▶ **ASSIGNMENT**: Among the entries below, copy every line that carries the word "access".

=== GIVEN DATA ===

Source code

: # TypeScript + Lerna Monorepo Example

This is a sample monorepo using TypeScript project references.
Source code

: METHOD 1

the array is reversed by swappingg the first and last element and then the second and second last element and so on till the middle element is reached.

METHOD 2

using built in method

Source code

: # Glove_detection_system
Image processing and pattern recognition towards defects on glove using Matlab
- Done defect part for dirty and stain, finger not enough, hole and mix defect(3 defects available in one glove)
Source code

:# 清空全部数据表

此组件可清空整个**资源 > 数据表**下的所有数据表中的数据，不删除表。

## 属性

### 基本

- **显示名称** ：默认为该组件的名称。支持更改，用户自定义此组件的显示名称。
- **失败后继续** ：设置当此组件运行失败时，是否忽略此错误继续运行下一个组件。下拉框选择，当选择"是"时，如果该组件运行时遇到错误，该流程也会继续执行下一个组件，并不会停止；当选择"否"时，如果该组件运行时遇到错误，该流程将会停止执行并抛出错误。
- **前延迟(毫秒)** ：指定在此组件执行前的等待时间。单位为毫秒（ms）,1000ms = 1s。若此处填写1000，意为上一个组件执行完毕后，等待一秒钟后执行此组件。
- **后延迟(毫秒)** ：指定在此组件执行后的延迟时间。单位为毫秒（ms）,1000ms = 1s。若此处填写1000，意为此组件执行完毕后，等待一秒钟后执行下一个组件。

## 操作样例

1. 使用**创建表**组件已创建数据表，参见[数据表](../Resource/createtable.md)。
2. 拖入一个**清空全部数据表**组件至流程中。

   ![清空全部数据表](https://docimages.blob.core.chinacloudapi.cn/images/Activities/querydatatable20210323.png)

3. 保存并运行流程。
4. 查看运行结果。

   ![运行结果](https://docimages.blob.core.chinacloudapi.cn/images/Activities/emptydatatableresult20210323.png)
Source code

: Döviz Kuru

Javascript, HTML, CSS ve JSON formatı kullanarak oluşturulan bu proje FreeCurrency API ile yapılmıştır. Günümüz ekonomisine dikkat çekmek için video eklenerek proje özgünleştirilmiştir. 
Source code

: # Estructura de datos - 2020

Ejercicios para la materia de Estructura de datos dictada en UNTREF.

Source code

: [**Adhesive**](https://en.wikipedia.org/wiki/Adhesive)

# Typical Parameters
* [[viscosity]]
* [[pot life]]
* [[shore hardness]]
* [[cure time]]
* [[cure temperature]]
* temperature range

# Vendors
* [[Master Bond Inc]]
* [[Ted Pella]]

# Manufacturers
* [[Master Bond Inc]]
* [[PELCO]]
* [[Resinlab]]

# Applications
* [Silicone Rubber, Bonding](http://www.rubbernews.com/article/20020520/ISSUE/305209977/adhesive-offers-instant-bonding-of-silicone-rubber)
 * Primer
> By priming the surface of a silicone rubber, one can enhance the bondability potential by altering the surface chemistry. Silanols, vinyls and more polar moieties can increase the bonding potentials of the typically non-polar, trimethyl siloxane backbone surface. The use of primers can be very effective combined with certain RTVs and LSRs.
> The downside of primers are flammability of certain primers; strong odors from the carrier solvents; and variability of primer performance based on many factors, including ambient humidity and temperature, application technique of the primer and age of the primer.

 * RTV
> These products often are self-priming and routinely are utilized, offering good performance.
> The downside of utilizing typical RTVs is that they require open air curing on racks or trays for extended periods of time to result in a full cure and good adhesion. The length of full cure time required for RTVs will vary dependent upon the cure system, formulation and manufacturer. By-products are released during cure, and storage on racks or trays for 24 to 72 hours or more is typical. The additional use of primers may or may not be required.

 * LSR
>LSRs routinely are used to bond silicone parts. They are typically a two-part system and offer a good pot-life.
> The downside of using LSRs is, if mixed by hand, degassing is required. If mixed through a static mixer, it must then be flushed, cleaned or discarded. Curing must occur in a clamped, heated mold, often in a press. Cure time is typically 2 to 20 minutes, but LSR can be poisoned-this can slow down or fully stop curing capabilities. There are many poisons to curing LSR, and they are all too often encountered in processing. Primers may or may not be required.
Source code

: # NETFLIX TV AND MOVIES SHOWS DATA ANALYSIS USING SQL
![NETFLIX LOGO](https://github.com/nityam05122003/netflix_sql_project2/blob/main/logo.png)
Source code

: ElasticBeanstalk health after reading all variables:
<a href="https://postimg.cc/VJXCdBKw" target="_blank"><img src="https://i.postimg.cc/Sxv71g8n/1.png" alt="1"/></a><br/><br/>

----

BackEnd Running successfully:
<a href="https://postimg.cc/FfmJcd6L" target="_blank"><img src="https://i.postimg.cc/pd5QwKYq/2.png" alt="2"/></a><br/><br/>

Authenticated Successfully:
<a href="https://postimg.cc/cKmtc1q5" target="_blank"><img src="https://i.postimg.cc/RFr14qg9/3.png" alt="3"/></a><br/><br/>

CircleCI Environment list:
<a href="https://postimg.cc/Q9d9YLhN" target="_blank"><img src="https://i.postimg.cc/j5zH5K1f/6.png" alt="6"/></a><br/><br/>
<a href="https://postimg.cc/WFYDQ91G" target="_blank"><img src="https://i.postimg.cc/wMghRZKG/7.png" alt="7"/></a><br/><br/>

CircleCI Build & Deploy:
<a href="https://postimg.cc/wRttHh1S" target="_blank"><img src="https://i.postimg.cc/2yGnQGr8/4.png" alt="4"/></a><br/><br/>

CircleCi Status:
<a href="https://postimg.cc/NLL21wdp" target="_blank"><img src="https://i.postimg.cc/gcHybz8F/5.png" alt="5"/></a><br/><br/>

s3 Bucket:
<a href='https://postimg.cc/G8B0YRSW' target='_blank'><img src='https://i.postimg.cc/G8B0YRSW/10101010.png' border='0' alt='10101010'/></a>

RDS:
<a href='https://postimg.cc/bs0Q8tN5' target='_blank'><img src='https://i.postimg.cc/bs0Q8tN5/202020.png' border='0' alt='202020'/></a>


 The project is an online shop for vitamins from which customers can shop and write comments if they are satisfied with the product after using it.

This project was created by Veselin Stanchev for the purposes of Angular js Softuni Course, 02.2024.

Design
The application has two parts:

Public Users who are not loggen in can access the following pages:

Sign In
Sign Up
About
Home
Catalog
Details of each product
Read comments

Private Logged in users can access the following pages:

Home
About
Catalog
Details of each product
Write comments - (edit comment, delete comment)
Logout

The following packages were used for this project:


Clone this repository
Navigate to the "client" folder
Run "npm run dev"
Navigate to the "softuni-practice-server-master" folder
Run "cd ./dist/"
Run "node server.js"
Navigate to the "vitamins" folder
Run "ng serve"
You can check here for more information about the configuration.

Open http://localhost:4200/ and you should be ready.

===

▶ **ANSWER**:
Public Users who are not loggen in can access the following pages:
Private Logged in users can access the following pages:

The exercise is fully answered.